Emerging evidence indicates that gene products implicated in human cancers often cluster together in “hot spots” in protein-protein interaction (PPI) networks. Additionally, small sub-networks within PPI networks that demonstrate synergistic differential expression with respect to tumorigenic phenotypes were recently shown to be more accurate classifiers of disease progression when compared to single targets identified by traditional approaches. However, many of these studies rely exclusively on mRNA expression data, a useful but limited measure of cellular activity. Proteomic profiling experiments provide information at the post-translational level, yet they generally screen only a limited fraction of the proteome. Here, we demonstrate that integration of these complementary data sources with a “proteomics-first” approach can enhance the discovery of candidate sub-networks in cancer that are well-suited for mechanistic validation in disease. We propose that small changes in the mRNA expression of multiple genes in the neighborhood of a protein-hub can be synergistically associated with significant changes in the activity of that protein and its network neighbors. Further, we hypothesize that proteomic targets with significant fold change between phenotype and control may be used to “seed” a search for small PPI sub-networks that are functionally associated with these targets. To test this hypothesis, we select proteomic targets having significant expression changes in human colorectal cancer (CRC) from two independent 2-D gel-based screens. Then, we use random walk based models of network crosstalk and develop novel reference models to identify sub-networks that are statistically significant in terms of their functional association with these proteomic targets. Subsequently, using an information-theoretic measure, we evaluate synergistic changes in the activity of identified sub-networks based on genome-wide screens of mRNA expression in CRC. Cross-classification experiments to predict disease class show excellent performance using only a few sub-networks, underwriting the strength of the proposed approach in discovering relevant and reproducible sub-networks.

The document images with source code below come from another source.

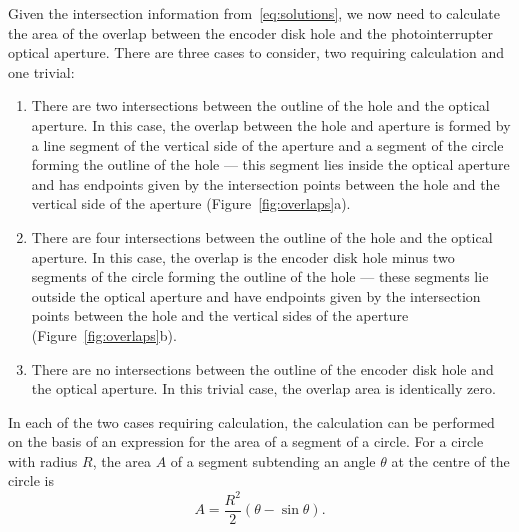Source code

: \documentclass[a4paper,11pt,article]{memoir}
\begin{document}
Given the intersection information from~\eqref{eq:solutions}, we now
need to calculate the area of the overlap between the encoder disk
hole and the photointerrupter optical aperture. There are three cases
to consider, two requiring calculation and one trivial:
\begin{enumerate}
  \item{There are two intersections between the outline of the hole
    and the optical aperture. In this case, the overlap between the
    hole and aperture is formed by a line segment of the vertical side
    of the aperture and a segment of the circle forming the outline of
    the hole --- this segment lies inside the optical aperture and has
    endpoints given by the intersection points between the hole and
    the vertical side of the aperture (Figure~\ref{fig:overlaps}a).}
  \item{There are four intersections between the outline of the hole
    and the optical aperture. In this case, the overlap is the encoder
    disk hole minus two segments of the circle forming the outline of
    the hole --- these segments lie outside the optical aperture and
    have endpoints given by the intersection points between the hole
    and the vertical sides of the aperture
    (Figure~\ref{fig:overlaps}b).}
  \item{There are no intersections between the outline of the encoder
    disk hole and the optical aperture. In this trivial case, the
    overlap area is identically zero.}
\end{enumerate}
In each of the two cases requiring calculation, the calculation can be
performed on the basis of an expression for the area of a segment of a
circle. For a circle with radius $R$, the area $A$ of a segment
subtending an angle $\theta$ at the centre of the circle is
\begin{equation}
  \label{eq:segment}
  A = \frac{R^2}{2} (\theta - \sin \theta).
\end{equation}
\end{document}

Intensive research on cancer has led to an understanding of many individual genes that may be important for the initiation and progression of tumors. However, since cancer is a progressive disease that results from accumulation of multiple mutations likely acting in concert, individual markers can only provide limited insights into cellular mechanisms that underlie tumorigenesis. For this reason, recent studies focus on identification of “sub-network markers”, that is, functionally associated genes that exhibit coordinate changes in molecular expression during cancer progression. However, expression of genes is most frequently interrogated at the mRNA level, which captures functional activity of genes only to a limited extent. Screening of protein expression, on the other hand, provides information on the abundance of functional gene products, but its scale is often limited compared to screening of mRNA expression. In this article, we develop a proteomics-driven computational method that searches for sub-network markers in human colorectal cancer, based on a seed of differentially expressed proteins identified by proteomic screening. Our results show that significant changes in the expression of these proteins is likely to be associated with coordinate changes in the expression of the genes whose products are functionally associated with these proteins. This analysis leads to novel insights in the synergistic processes that underlie tumorigenesis.